Archive for surprisal

Meine Forschung in Deutschland

Posted in Uncategorized with tags , , on 2011 October 7 by Asad Sayeed

In my previous post I talked about the act of moving to Germany, and how it has been so far.  But I suppose some of you will want to know about my work life at the University of the Saarland.

Well, I’m appointed in the department of Computational Linguistics and Phonetics (COLI), but in the way of academia, there are a series of bodies involved in my employment, and their relationships are something I don’t entirely understand yet.  I am apparently part of the Multi-modal Computing and Innovation Cluster of Excellence (MMCI), which is a joint project of a bunch of groups, including the Max Planck Institute and the Deutsche Forschungsinstitut für Künstliche Intelligenz (DFKI, the German Research Institute for Artificial Intelligence).  My supervisor is Vera Demberg, who is a Junior Research Group Leader appointed as part of the MMCI package.

I chose to accept Vera’s offer back in the summer and come here because Vera is very active in bridging the gap between the formal sort of linguistics which is near and dear to my heart (as some of you know), the psycholinguistics that I’ve always wanted to get my fingers into, and the more practical-minded statistical efforts to make systems that represent the world in a robust way, which is where I focused my PhD dissertation work.  So it was a close match of congruent interests.

Right now, we’ve been working on defining our actual research project and goals, which has actually been a lot of fun.  There are plusses and minuses to starting a postdoc when there wasn’t already an active project in place (Vera has other projects less technologically-oriented).   During my graduate career, I had multiple opportunities to define projects both for my thesis and for grant- and internship-driven work, and for the most part it worked out well, so on balance I’m pretty happy to be there at the beginning.  Another advantage is that I don’t have to reverse-engineer someone else’s peculiar code.  Well, for now, at least.

I’ve had some catching up to do on some recent developments in psycholinguistic and representational frameworks, and we’ve particularly been focusing on surprisal-based measures of cognitive load.  Surprisal in computational psycholinguisics has developed a burgeoning literature over the past several years, particularly stemming from foundational work by people like John Hale, now at Cornell.  As an information-theoretic measure, surprisal is one way to bridge the gap between formal representation and statistical robustness which other measures of cognitive load (and statistical modeling) do not do as well.  As long as we have a conditional probability in the denominator, we can find the surprisal at particular points in a string (assuming incremental parsing).  Then it becomes a matter of testing the predictions experimentally.

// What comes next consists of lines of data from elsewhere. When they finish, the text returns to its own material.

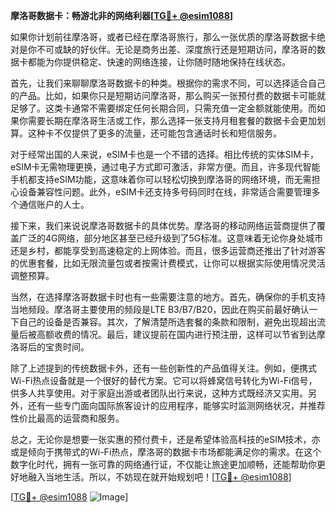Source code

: **摩洛哥数据卡：畅游北非的网络利器[[TG💪+ @esim1088](https://t.me/s/esim1088)]**

如果你计划前往摩洛哥，或者已经在摩洛哥旅行，那么一张优质的摩洛哥数据卡绝对是你不可或缺的好伙伴。无论是商务出差、深度旅行还是短期访问，摩洛哥的数据卡都能为你提供稳定、快速的网络连接，让你随时随地保持在线状态。

首先，让我们来聊聊摩洛哥数据卡的种类。根据你的需求不同，可以选择适合自己的产品。比如，如果你只是短期访问摩洛哥，那么购买一张预付费的数据卡可能就足够了。这类卡通常不需要绑定任何长期合同，只需充值一定金额就能使用。而如果你需要长期在摩洛哥生活或工作，那么选择一张支持月租套餐的数据卡会更加划算。这种卡不仅提供了更多的流量，还可能包含通话时长和短信服务。

对于经常出国的人来说，eSIM卡也是一个不错的选择。相比传统的实体SIM卡，eSIM卡无需物理更换，通过电子方式即可激活，非常方便。而且，许多现代智能手机都支持eSIM功能，这意味着你可以轻松切换到摩洛哥的网络环境，而无需担心设备兼容性问题。此外，eSIM卡还支持多号码同时在线，非常适合需要管理多个通信账户的人士。

接下来，我们来说说摩洛哥数据卡的具体优势。摩洛哥的移动网络运营商提供了覆盖广泛的4G网络，部分地区甚至已经升级到了5G标准。这意味着无论你身处城市还是乡村，都能享受到高速稳定的上网体验。而且，很多运营商还推出了针对游客的优惠套餐，比如无限流量包或者按需计费模式，让你可以根据实际使用情况灵活调整预算。

当然，在选择摩洛哥数据卡时也有一些需要注意的地方。首先，确保你的手机支持当地频段。摩洛哥主要使用的频段是LTE B3/B7/B20，因此在购买前最好确认一下自己的设备是否兼容。其次，了解清楚所选套餐的条款和限制，避免出现超出流量后被高额收费的情况。最后，建议提前在国内进行预注册，这样可以节省到达摩洛哥后的宝贵时间。

除了上述提到的传统数据卡外，还有一些创新性的产品值得关注。例如，便携式Wi-Fi热点设备就是一个很好的替代方案。它可以将蜂窝信号转化为Wi-Fi信号，供多人共享使用。对于家庭出游或者团队出行来说，这种方式既经济又实用。另外，还有一些专门面向国际旅客设计的应用程序，能够实时监测网络状况，并推荐性价比最高的运营商和服务。

总之，无论你是想要一张实惠的预付费卡，还是希望体验高科技的eSIM技术，亦或是倾向于携带式的Wi-Fi热点，摩洛哥的数据卡市场都能满足你的需求。在这个数字化时代，拥有一张可靠的网络通行证，不仅能让旅途更加顺畅，还能帮助你更好地融入当地生活。所以，不妨现在就开始规划吧！[[TG💪+ @esim1088](https://t.me/s/esim1088)]

[[TG💪+ @esim1088](https://t.me/s/esim1088) ![Image](https://i.postimg.cc/4NQfJmqS/Snipaste-2025-05-13-00-14-12.png)]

However, we’ve been looking at opportunities to apply these to various kinds of real-time information retrieval and user interface tasks, particularly with transcribed/ASR speech.  But, and here’s the catch, we want to augment the typically syntax-based surprisal measures with some kind of additional formal semantics, which will then allow domain-dependence in our applications.

We’re hoping not to build an entire experimental and processing pipeline from scratch, so we’ve been casting about for resources and collaborators, as well as looking for students from within the Saarland fold.  I suppose I’m biased, but the current state of psycholinguistics, statistical modeling, and syntactic/semantic formalism is coming finally toward an interesting convergence points where we can start to model natural natural language processing activities, so to speak, so I already see lots of exciting opportunities.  And I’ve only been here a month.